By and large they stick to the facts, ma'am, and the fact is that Sammy Keyes books break a really big rule of writing--they flex back and forth between present and past tense, sometimes within the same paragraph.
It drives copy editors NUTS.
Switching tense like that is just WRONG.
But you know what? Speech is fluid. When people (especially kids) talk, they move from past to present all the time. So if I'm going to capture the voice of a 13 year old, I
have to break the rules. At least I
choose to break the rules to portray an authentic voice. Sammy Keyes is, after all, a rule breaker.
So fifteen books into the series and I am, once again, feeling very sorry for yet another copy editor who is trying to edit by the rules. Past or present tense? Which is it? What am I supposed to do with this? You can't switch like this! It's against the rules!!!
Poor dears. I know they're pained by the struggle to figure out how to professionally deal with this doggone rule breaker who must not know even the basics of writing.
Nancy sees the manuscripts first, and winds up crossing out all of the copy editor's tense notations (which are often done in red). And then I get the bloodied manuscript with a note from Nancy saying something like, Not as bad as it looks! The CE notated tense.
Again?
Really?
So I'm rereading the whole of
Justice Jack and, tense notations aside, it's a good thing I didn't just jump from mark up to mark up because I found (what I consider to be) a pretty big mistake (which I can't believe nobody else caught!) -- I had previously edited out something on one page, but the reference to what was now gone still existed two pages later.

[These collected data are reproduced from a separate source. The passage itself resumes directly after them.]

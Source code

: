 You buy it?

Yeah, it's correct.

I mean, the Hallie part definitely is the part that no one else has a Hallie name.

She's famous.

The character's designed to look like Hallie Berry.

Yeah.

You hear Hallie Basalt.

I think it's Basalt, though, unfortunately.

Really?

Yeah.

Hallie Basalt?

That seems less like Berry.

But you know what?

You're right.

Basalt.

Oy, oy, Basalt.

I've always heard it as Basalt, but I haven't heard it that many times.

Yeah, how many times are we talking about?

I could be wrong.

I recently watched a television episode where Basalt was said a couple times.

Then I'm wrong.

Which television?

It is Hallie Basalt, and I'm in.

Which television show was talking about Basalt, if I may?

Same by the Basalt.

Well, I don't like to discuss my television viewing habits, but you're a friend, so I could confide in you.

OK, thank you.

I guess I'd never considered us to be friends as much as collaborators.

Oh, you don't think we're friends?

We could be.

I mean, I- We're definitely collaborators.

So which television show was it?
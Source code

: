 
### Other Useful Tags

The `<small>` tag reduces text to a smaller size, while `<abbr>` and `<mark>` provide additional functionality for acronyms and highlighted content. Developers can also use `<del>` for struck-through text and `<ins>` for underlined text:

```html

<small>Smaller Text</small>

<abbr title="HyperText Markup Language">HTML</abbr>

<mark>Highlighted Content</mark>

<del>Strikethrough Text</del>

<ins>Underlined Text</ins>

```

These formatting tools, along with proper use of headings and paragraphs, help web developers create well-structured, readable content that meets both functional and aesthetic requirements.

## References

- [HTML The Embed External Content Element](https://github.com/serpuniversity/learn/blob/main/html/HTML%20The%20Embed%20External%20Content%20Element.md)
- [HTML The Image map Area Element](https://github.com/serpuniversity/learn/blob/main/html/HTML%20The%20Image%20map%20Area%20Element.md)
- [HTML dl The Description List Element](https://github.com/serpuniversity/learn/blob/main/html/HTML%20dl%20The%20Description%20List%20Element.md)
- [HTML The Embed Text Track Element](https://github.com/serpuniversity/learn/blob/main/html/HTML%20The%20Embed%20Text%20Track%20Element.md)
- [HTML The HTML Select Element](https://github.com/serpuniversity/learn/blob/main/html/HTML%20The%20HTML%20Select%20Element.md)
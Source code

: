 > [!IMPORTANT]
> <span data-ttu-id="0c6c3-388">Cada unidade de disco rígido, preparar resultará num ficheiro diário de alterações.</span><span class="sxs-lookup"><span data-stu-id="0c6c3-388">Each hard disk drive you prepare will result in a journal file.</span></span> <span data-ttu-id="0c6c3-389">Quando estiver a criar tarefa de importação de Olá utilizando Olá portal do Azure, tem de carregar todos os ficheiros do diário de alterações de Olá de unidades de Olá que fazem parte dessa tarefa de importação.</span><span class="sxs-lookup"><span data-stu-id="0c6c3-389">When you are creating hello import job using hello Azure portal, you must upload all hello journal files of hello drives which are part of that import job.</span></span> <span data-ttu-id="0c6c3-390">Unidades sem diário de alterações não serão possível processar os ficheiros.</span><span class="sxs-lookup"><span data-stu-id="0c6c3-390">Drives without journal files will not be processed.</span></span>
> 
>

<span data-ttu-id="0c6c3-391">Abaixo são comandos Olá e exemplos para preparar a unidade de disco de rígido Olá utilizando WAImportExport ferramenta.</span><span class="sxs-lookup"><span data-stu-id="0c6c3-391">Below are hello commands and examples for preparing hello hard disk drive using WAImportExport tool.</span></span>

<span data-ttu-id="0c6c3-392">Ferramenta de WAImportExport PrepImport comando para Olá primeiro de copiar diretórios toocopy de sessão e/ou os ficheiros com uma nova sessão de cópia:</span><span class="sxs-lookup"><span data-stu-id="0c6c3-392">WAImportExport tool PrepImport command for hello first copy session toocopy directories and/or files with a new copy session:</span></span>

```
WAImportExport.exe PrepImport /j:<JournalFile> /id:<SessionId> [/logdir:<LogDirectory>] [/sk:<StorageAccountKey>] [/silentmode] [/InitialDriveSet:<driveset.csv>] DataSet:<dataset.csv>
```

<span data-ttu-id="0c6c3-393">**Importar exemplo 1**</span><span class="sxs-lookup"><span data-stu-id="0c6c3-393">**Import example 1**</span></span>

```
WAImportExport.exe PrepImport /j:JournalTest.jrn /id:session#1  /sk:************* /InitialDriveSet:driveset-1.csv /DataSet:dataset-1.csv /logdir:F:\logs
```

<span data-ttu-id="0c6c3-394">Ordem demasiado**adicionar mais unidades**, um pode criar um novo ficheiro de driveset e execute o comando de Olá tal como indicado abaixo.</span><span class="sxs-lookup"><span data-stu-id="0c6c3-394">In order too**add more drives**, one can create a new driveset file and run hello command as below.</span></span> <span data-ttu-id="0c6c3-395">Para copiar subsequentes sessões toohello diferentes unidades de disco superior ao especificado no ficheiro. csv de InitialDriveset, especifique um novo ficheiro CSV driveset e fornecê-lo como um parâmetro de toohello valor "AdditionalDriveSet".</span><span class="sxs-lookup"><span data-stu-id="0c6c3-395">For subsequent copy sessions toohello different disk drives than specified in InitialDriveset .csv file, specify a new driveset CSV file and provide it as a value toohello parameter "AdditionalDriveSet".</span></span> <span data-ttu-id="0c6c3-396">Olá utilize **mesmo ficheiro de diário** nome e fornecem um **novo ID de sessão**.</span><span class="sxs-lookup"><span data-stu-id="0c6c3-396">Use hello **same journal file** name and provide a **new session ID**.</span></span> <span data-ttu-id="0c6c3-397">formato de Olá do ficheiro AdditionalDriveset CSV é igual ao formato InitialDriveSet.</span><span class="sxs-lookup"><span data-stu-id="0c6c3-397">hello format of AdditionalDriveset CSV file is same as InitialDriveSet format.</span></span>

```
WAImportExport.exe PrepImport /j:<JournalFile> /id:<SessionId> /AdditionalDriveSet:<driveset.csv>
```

So even though it was "optional" for me to review the "2nd pass galleys" (I'm sure Nancy just didn't want me to see another 300 pages of bloodied verbs) I'm glad I'm going over it, and going over the whole thing. Again!
Glamorous life, huh?
Next week I'll tell you about
Sin City, and then #17. And one of these weeks I am going to do a Justice
Jack ARC giveaway, so I hope you'll check back for that. Meanwhile, break some rules. Or at least a tense situation!
(Sorry, that was bad.)
Have a good week!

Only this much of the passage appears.